Vergitterte Türen, verschüttete Gänge. Oben beinahe zweitausend Menschen, die sich von der Musik in den Bann ziehen lassen, darunter dunkle
Katakomben, von denen kaum jemand weiß. „Ganz nah ist das Phantom der Oper“. Oft lauschte das Publikum dieser Melodie im sommernächtlichen
Burgtheater, wer ahnte, dass es hier ganz ähnlich der Pariser Oper eine verborgene Unterwelt gibt? Folgen wir dem fiktiven Phantom durch die ganz
reale Bausubstanz des Burgtheaters.
Natürlich entführt uns der Unhold direkt von der Bühne. Nach rechts geht es, unter die steinernen Bögen der Willi-Dittgen-Stiege. Hier unten öffnet
sich das erste Gitter, wir stehen am Ufer des Sees. Nun gut, es ist der Ententeich, alles andere als verborgen.

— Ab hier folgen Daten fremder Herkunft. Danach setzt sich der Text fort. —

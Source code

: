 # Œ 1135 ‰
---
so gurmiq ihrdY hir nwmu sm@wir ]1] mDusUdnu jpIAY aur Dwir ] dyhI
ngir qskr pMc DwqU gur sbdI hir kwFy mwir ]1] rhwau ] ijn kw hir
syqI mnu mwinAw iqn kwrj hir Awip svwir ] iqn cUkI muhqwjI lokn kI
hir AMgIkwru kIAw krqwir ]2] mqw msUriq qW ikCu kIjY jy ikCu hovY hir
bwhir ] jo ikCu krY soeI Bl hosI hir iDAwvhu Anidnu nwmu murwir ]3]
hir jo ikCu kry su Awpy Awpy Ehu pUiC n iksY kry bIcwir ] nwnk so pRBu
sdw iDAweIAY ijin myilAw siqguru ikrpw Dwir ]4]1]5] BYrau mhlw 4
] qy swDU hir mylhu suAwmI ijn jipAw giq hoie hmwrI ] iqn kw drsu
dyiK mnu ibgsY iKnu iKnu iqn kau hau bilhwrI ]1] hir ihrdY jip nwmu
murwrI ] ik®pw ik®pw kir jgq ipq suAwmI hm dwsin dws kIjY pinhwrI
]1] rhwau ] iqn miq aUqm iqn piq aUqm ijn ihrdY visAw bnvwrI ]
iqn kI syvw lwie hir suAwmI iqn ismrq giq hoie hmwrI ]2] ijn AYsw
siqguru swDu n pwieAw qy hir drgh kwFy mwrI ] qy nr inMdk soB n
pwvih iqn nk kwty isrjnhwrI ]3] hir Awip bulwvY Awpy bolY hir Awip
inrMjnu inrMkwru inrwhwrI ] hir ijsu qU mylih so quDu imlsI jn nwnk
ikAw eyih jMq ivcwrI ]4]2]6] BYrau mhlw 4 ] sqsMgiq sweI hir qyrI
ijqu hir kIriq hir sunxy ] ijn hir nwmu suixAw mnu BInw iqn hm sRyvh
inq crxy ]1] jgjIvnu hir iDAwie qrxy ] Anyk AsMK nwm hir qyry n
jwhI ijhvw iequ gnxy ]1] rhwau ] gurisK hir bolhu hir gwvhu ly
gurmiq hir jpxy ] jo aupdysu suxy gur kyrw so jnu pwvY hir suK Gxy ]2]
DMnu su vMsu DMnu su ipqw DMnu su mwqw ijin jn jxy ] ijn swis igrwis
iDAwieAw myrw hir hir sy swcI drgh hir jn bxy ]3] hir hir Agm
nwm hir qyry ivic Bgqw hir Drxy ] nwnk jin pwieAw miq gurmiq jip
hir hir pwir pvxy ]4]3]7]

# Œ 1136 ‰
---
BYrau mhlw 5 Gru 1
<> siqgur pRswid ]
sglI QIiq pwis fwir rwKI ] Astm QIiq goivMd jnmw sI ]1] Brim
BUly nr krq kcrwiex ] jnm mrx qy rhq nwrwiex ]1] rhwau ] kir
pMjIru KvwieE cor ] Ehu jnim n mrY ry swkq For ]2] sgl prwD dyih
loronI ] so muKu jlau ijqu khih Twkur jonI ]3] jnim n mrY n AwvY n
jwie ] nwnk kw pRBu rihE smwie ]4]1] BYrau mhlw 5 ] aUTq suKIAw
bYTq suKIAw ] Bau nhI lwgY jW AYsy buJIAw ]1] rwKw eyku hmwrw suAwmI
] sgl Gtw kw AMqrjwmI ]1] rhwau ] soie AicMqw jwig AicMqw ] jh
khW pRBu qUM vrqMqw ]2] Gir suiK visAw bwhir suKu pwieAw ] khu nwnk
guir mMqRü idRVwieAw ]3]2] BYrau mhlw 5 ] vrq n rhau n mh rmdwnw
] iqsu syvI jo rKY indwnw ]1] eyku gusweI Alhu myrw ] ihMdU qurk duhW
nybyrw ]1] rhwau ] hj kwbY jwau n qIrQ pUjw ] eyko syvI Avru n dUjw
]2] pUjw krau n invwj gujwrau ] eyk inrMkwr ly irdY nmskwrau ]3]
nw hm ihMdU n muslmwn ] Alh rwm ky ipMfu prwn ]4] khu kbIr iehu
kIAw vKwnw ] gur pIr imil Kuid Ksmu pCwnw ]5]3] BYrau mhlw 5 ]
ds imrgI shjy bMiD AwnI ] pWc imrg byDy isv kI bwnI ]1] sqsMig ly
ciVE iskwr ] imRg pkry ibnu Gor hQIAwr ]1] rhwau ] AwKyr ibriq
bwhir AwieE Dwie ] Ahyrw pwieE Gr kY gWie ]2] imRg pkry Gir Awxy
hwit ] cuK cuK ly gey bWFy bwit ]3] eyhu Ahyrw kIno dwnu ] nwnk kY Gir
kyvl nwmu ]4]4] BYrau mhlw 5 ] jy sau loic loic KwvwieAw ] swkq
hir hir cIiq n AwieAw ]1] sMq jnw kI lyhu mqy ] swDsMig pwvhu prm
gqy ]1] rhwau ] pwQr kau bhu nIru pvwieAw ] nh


Und ein Kahn ist auch nicht mehr zu
sehen. Doch unser Phantom zieht uns zur Seite weg. Ganz schmal führt eine Treppe hoch zum Tor in den Burginnenhof. Das Scheusal führt uns in die
Irre. Hinabsteigen wollten wir, stattdessen öffnet es uns die Absperrung zum Burgturm. Vorsicht, Einsturzgefahr. Wie die Schauspieler der alten
Inszenierungen führt unser Weg die Treppe des Turmes hoch und auf der anderen Seite wieder herunter. Zurück auf die Bühne. War das etwa alles? Das
Innere des Burgturms ist unspektakulär, im Winter lagern hier weiße Stühle, beim Fantastival steht hier ein Teil der Technik. Doch jetzt flieht
unser Phantom die Zuschauerränge hoch, huscht zwischen den Kastanienbäumen Richtung Beleuchterhaus – und ist verschwunden. Eine Stimme dringt aus
dem Boden unter dem Wandelgang. Steigt herab! Tatsächlich, hier verbergen sich die Katakomben des Theaters.
Jürgen Stüwe, Amtsleiter des Grünflächenamts erinnert sich noch genau an den Märztag 1998. Zur 725-Jahr-Feier sollte das Burgtheater eine neue
Bestuhlung erhalten. Der Orchestergraben wurde zugeschüttet, auch der Wandelgang sollte saniert werden. Der Weg wird ausgekoffert, man stößt auf
Stein. Nicht ungewöhnlich bei alter Bausubstanz, das Burgtheater stammt aus dem Jahr 1934. Doch dann kommt der Anruf der beauftragten Firma: man
ist auf eine Falltür gestoßen. Die Luke, heute wieder gut abgedeckt, liegt mitten zwischen Beleuchterhaus und dem Abgang von Block A und B.
Darunter ein weiträumiger Gang. Ein Bunker? Gemauert, mit Sauerstoffzufuhr.
Wahrscheinlich gab es zwei Zugänge. Eine vermauerte Tür aus Naturstein ist neben dem Parkeingang im Gebüsch erkennbar. Ein Ausgang liegt
verschüttet neben dem Kasseneingang. Kulturamtsleiter Klaus-Dieter Graf berichtet, als Kind die Stufen herabgestiegen zu sein. Ein Stromaggregat
war dort aufgestellt, von dem Gang verzweigten sich verfallene Stollen ab. Stüwe fand 1998 alte Kabel. Wurden die Anlage als Bunker genutzt, oder
gehörte sie zu einem Gangsystem, in das Schauspieler durch eine Falltür von der Bühne verschwanden? Diese wurde 1998 neu aufgeschüttet, man fand
darunter keine Hohlräume mehr. Doch wer im nächsten Sommer im Wandelgang seinen Sekt trinkt, der kann vielleicht das Phantom des Burgtheaters unter
seinen Füssen heulen hören. Der verborgene Bunker bietet genug Platz.